Before any genetic test could be developed to detect individual risk, researchers need to figure out how MCF2L works to increase OA risk. In their next series of studies, Zeggini and her team will conduct these functional studies as well as continue to investigate the genetic causes of OA and related traits.
“This particular study was very elegantly performed to a very high standard, which gave them the ability to find links on a finer level that would have been in prior days not able to be seen,” says Dr. Jordan.
The fact that some participants in the study’s control group may have had very early OA reinforces the importance of the result, Dr. Jordan adds, because if so, it should be harder for researchers to find a genetic signal for OA and the signal was indeed present. One limitation of the study is the fact that the subjects all came from European populations; the results may or may not hold for people elsewhere.

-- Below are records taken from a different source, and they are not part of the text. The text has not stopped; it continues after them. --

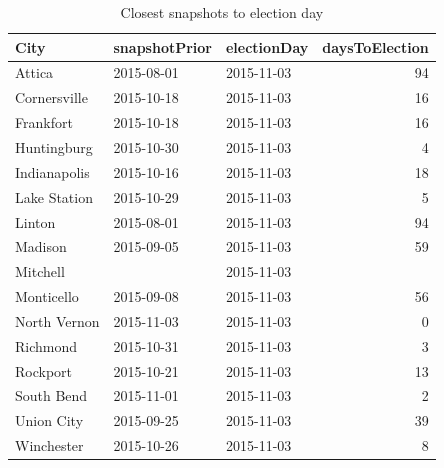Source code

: \documentclass[11pt]{article}
\begin{document}

\begin{table}[ht]
	\centering
	\begin{tabular}{lllr}
		\hline
		City & snapshotPrior & electionDay & daysToElection \\ 
		\hline
		Attica & 2015-08-01 & 2015-11-03 & 94 \\ 
		Cornersville & 2015-10-18 & 2015-11-03 & 16 \\ 
		Frankfort & 2015-10-18 & 2015-11-03 & 16 \\ 
		Huntingburg & 2015-10-30 & 2015-11-03 & 4 \\ 
		Indianapolis & 2015-10-16 & 2015-11-03 & 18 \\ 
		Lake Station & 2015-10-29 & 2015-11-03 & 5 \\ 
		Linton & 2015-08-01 & 2015-11-03 & 94 \\ 
		Madison & 2015-09-05 & 2015-11-03 & 59 \\ 
		Mitchell &  & 2015-11-03 &  \\ 
		Monticello & 2015-09-08 & 2015-11-03 & 56 \\ 
		North Vernon & 2015-11-03 & 2015-11-03 & 0 \\ 
		Richmond & 2015-10-31 & 2015-11-03 & 3 \\ 
		Rockport & 2015-10-21 & 2015-11-03 & 13 \\ 
		South Bend & 2015-11-01 & 2015-11-03 & 2 \\ 
		Union City & 2015-09-25 & 2015-11-03 & 39 \\ 
		Winchester & 2015-10-26 & 2015-11-03 & 8 \\ 
		\hline
	\end{tabular}
	\caption{Closest snapshots to election day} 
\end{table}
\end{document}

The MCF2L gene is the third in which researchers have found an allele that raises the risk of arthritis.
Because MCF2L directs nerve growth factor, it may be related to pain and OA, says Dr. Jordan. A clinical trial that tested a drug that targeted nerve growth factor helped with pain, but some people quickly progressed to OA and the trial was stopped early.
“If there’s a certain genotype that we can bring to the clinic one day that would identify these individuals, then we can help with prevention and early intervention, once we have that information,” says Dr. Jordan. “The day will come.”